# Provided data
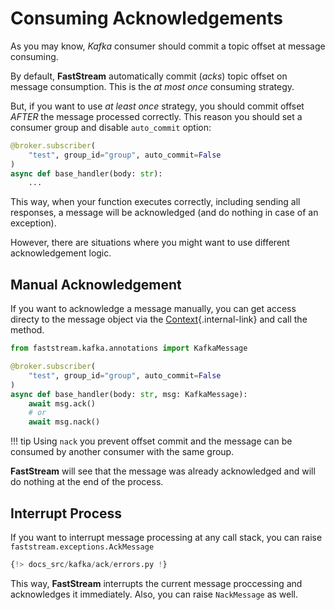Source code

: # Consuming Acknowledgements

As you may know, *Kafka* consumer should commit a topic offset at message consuming.

By default, **FastStream** automatically commit (*acks*) topic offset on message consumption. This is the *at most once* consuming strategy.

But, if you want to use *at least once* strategy, you should commit offset *AFTER* the message processed correctly. This reason you should set a consumer group and disable `auto_commit` option:

```python
@broker.subscriber(
    "test", group_id="group", auto_commit=False
)
async def base_handler(body: str):
    ...
```

This way, when your function executes correctly, including sending all responses, a message will be acknowledged (and do nothing in case of an exception).

However, there are situations where you might want to use different acknowledgement logic.

## Manual Acknowledgement

If you want to acknowledge a message manually, you can get access directy to the message object via the [Context](../getting-started/context/existed.md){.internal-link} and call the method.

```python
from faststream.kafka.annotations import KafkaMessage

@broker.subscriber(
    "test", group_id="group", auto_commit=False
)
async def base_handler(body: str, msg: KafkaMessage):
    await msg.ack()
    # or
    await msg.nack()
```

!!! tip
    Using `nack` you prevent offset commit and the message can be consumed by another consumer with the same group.

**FastStream** will see that the message was already acknowledged and will do nothing at the end of the process.

## Interrupt Process

If you want to interrupt message processing at any call stack, you can raise `faststream.exceptions.AckMessage`

``` python linenums="1" hl_lines="2 18"
{!> docs_src/kafka/ack/errors.py !}
```

This way, **FastStream** interrupts the current message proccessing and acknowledges it immediately. Also, you can raise `NackMessage` as well.

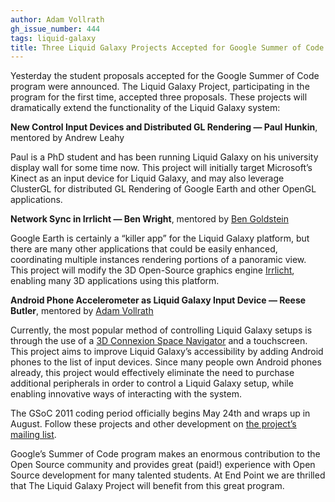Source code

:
 ```yaml
---
author: Adam Vollrath
gh_issue_number: 444
tags: liquid-galaxy
title: Three Liquid Galaxy Projects Accepted for Google Summer of Code 2011
---
```


Yesterday the student proposals accepted for the Google Summer of Code program were announced. The Liquid Galaxy Project, participating in the program for the first time, accepted three proposals. These projects will dramatically extend the functionality of the Liquid Galaxy system:

**New Control Input Devices and Distributed GL Rendering — Paul Hunkin**, mentored by Andrew Leahy

Paul is a PhD student and has been running Liquid Galaxy on his university display wall for some time now. This project will initially target Microsoft’s Kinect as an input device for Liquid Galaxy, and may also leverage ClusterGL for distributed GL Rendering of Google Earth and other OpenGL applications.

**Network Sync in Irrlicht — Ben Wright**, mentored by [Ben Goldstein](/team/benjamin_goldstein)

Google Earth is certainly a “killer app” for the Liquid Galaxy platform, but there are many other applications that could be easily enhanced, coordinating multiple instances rendering portions of a panoramic view. This project will modify the 3D Open-Source graphics engine [Irrlicht](http://irrlicht.sourceforge.net/), enabling many 3D applications using this platform.

**Android Phone Accelerometer as Liquid Galaxy Input Device — Reese Butler**, mentored by [Adam Vollrath](/team/adam_vollrath)

Currently, the most popular method of controlling Liquid Galaxy setups is through the use of a [3D Connexion Space Navigator](https://www.3dconnexion.com/spacemouse_compact/en/) and a touchscreen. This project aims to improve Liquid Galaxy’s accessibility by adding Android phones to the list of input devices. Since many people own Android phones already, this project would effectively eliminate the need to purchase additional peripherals in order to control a Liquid Galaxy setup, while enabling innovative ways of interacting with the system.

The GSoC 2011 coding period officially begins May 24th and wraps up in August. Follow these projects and other development on [the project’s mailing list](https://groups.google.com/forum/#!forum/liquid-galaxy).

Google’s Summer of Code program makes an enormous contribution to the Open Source community and provides great (paid!) experience with Open Source development for many talented students. At End Point we are thrilled that The Liquid Galaxy Project will benefit from this great program.
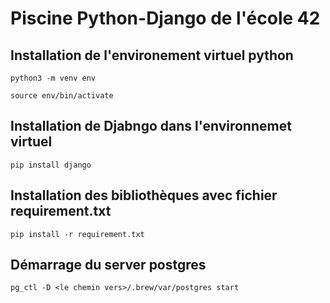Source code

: # Piscine Python-Django de l'école 42

## Installation de l'environement virtuel python

```shell
python3 -m venv env

source env/bin/activate
```
## Installation de Djabngo dans l'environnemet virtuel

```shell
pip install django
```

## Installation des bibliothèques avec fichier requirement.txt

```shell
pip install -r requirement.txt
```

## Démarrage du server postgres
```shell
pg_ctl -D <le chemin vers>/.brew/var/postgres start
```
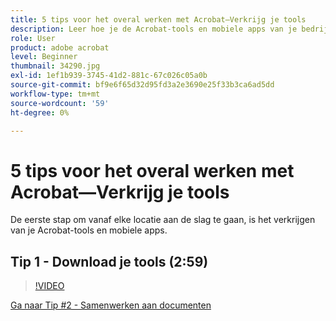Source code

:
 ```yaml
---
title: 5 tips voor het overal werken met Acrobat—Verkrijg je tools
description: Leer hoe je de Acrobat-tools en mobiele apps van je bedrijf vanaf elke locatie kunt laten werken
role: User
product: adobe acrobat
level: Beginner
thumbnail: 34290.jpg
exl-id: 1ef1b939-3745-41d2-881c-67c026c05a0b
source-git-commit: bf9e6f65d32d95fd3a2e3690e25f33b3ca6ad5dd
workflow-type: tm+mt
source-wordcount: '59'
ht-degree: 0%

---
```


# 5 tips voor het overal werken met Acrobat—Verkrijg je tools

De eerste stap om vanaf elke locatie aan de slag te gaan, is het verkrijgen van je Acrobat-tools en mobiele apps.

## Tip 1 - Download je tools (2:59)

>[!VIDEO](https://video.tv.adobe.com/v/34290?hidetitle=true)

[Ga naar Tip #2 - Samenwerken aan documenten](collaborate-on-documents.md)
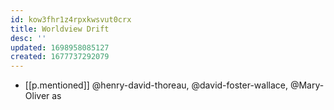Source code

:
 ```yaml
---
id: kow3fhr1z4rpxkwsvut0crx
title: Worldview Drift
desc: ''
updated: 1698958085127
created: 1677737292079
---
```


* [[p.mentioned]] @henry-david-thoreau, @david-foster-wallace, @Mary-Oliver as 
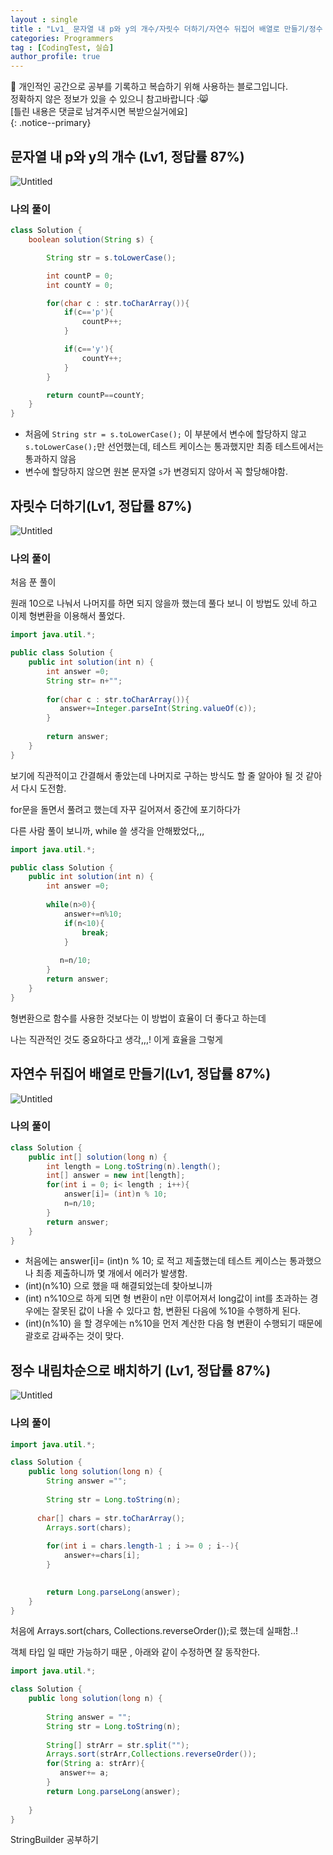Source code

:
 ```yaml
---
layout : single
title : "Lv1_ 문자열 내 p와 y의 개수/자릿수 더하기/자연수 뒤집어 배열로 만들기/정수 내림차순 "
categories: Programmers
tag : [CodingTest, 실습]
author_profile: true
---
```


📌 개인적인 공간으로 공부를 기록하고 복습하기 위해 사용하는 블로그입니다. <br>
정확하지 않은 정보가 있을 수 있으니 참고바랍니다 :😸 <br>
[틀린 내용은 댓글로 남겨주시면 복받으실거에요]  
{: .notice--primary}

## 문자열 내 p와 y의 개수 (Lv1, 정답률 87%)

![Untitled](240708%20%E1%84%91%E1%85%B3%E1%84%85%E1%85%A9%E1%84%80%E1%85%B3%E1%84%85%E1%85%A2%E1%84%86%E1%85%A5%E1%84%89%E1%85%B3%2065ec43ca6fb54907ab1390b416295d1b/Untitled.png)

### 나의 풀이

```java
class Solution {
    boolean solution(String s) {

        String str = s.toLowerCase();

        int countP = 0;
        int countY = 0;

        for(char c : str.toCharArray()){
            if(c=='p'){
                countP++;
            }

            if(c=='y'){
                countY++;
            }
        }

        return countP==countY;
    }
}
```

- 처음에 `String str = s.toLowerCase();` 이 부분에서 변수에 할당하지 않고`s.toLowerCase();`만 선언했는데, 테스트 케이스는 통과했지만 최종 테스트에서는 통과하지 않음
- 변수에 할당하지 않으면 원본 문자열 `s`가 변경되지 않아서 꼭 할당해야함.

## 자릿수 더하기(Lv1, 정답률 87%)

![Untitled](240708%20%E1%84%91%E1%85%B3%E1%84%85%E1%85%A9%E1%84%80%E1%85%B3%E1%84%85%E1%85%A2%E1%84%86%E1%85%A5%E1%84%89%E1%85%B3%2065ec43ca6fb54907ab1390b416295d1b/Untitled%201.png)

### 나의 풀이

처음 푼 풀이

원래 10으로 나눠서 나머지를 하면 되지 않을까 했는데 풀다 보니 이 방법도 있네 하고 이제 형변환을 이용해서 풀었다. 

```java
import java.util.*;

public class Solution {
    public int solution(int n) {
        int answer =0;
        String str= n+"";
        
        for(char c : str.toCharArray()){
           answer+=Integer.parseInt(String.valueOf(c));
        }
        
        return answer;
    }
}
```

보기에 직관적이고 간결해서 좋았는데 나머지로 구하는 방식도 할 줄 알아야 될 것 같아서 다시 도전함.

for문을 돌면서 풀려고 했는데 자꾸 길어져서 중간에 포기하다가

다른 사람 풀이 보니까, while 쓸 생각을 안해봤었다,,, 

```java
import java.util.*;

public class Solution {
    public int solution(int n) {
        int answer =0;
        
        while(n>0){
            answer+=n%10;
            if(n<10){
                break;
            }
            
           n=n/10;
        }
        return answer;
    }
}
```

형변환으로 함수를 사용한 것보다는 이 방법이 효율이 더 좋다고 하는데

나는 직관적인 것도 중요하다고 생각,,,! 이게 효율을 그렇게 

## 자연수 뒤집어 배열로 만들기(Lv1, 정답률 87%)

![Untitled](240708%20%E1%84%91%E1%85%B3%E1%84%85%E1%85%A9%E1%84%80%E1%85%B3%E1%84%85%E1%85%A2%E1%84%86%E1%85%A5%E1%84%89%E1%85%B3%2065ec43ca6fb54907ab1390b416295d1b/Untitled%202.png)

### 나의 풀이

```java
class Solution {
    public int[] solution(long n) {
        int length = Long.toString(n).length();
        int[] answer = new int[length];
        for(int i = 0; i< length ; i++){
            answer[i]= (int)n % 10;
            n=n/10;
        }
        return answer;
    }
}
```

- 처음에는  answer[i]= (int)n % 10; 로 적고 제출했는데 테스트 케이스는 통과했으나 최종 제출하니까 몇 개에서 에러가 발생함.
- (int)(n%10) 으로 했을 때 해결되었는데 찾아보니까
- (int) n%10으로 하게 되면 형 변환이 n만 이루어져서 long값이 int를 초과하는 경우에는 잘못된 값이 나올 수 있다고 함, 변환된 다음에 %10을 수행하게 된다.
- (int)(n%10) 을 할 경우에는 n%10을 먼저 계산한 다음 형 변환이 수행되기 때문에 괄호로 감싸주는 것이 맞다.

## 정수 내림차순으로 배치하기 (Lv1, 정답률 87%)

![Untitled](240708%20%E1%84%91%E1%85%B3%E1%84%85%E1%85%A9%E1%84%80%E1%85%B3%E1%84%85%E1%85%A2%E1%84%86%E1%85%A5%E1%84%89%E1%85%B3%2065ec43ca6fb54907ab1390b416295d1b/Untitled%203.png)

### 나의 풀이

```java
import java.util.*;

class Solution {
    public long solution(long n) {
        String answer ="";
        
        String str = Long.toString(n);
        
      char[] chars = str.toCharArray();
        Arrays.sort(chars);
        
        for(int i = chars.length-1 ; i >= 0 ; i--){
            answer+=chars[i];
        }

        
        return Long.parseLong(answer);
    }
}
```

처음에  Arrays.sort(chars, Collections.reverseOrder());로 했는데 실패함..! 

객체 타입 일 때만 가능하기 때문 , 아래와 같이 수정하면 잘 동작한다.

```java
import java.util.*;

class Solution {
    public long solution(long n) {
        
        String answer = "";
        String str = Long.toString(n);
        
        String[] strArr = str.split("");
        Arrays.sort(strArr,Collections.reverseOrder());
        for(String a: strArr){
           answer+= a;
        }
        return Long.parseLong(answer); 
       
    }
}
```

StringBuilder 공부하기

# Problem to work on
Review the entries above and return every line where "requirement" appears.

# Task output
## Installation des bibliothèques avec fichier requirement.txt
pip install -r requirement.txt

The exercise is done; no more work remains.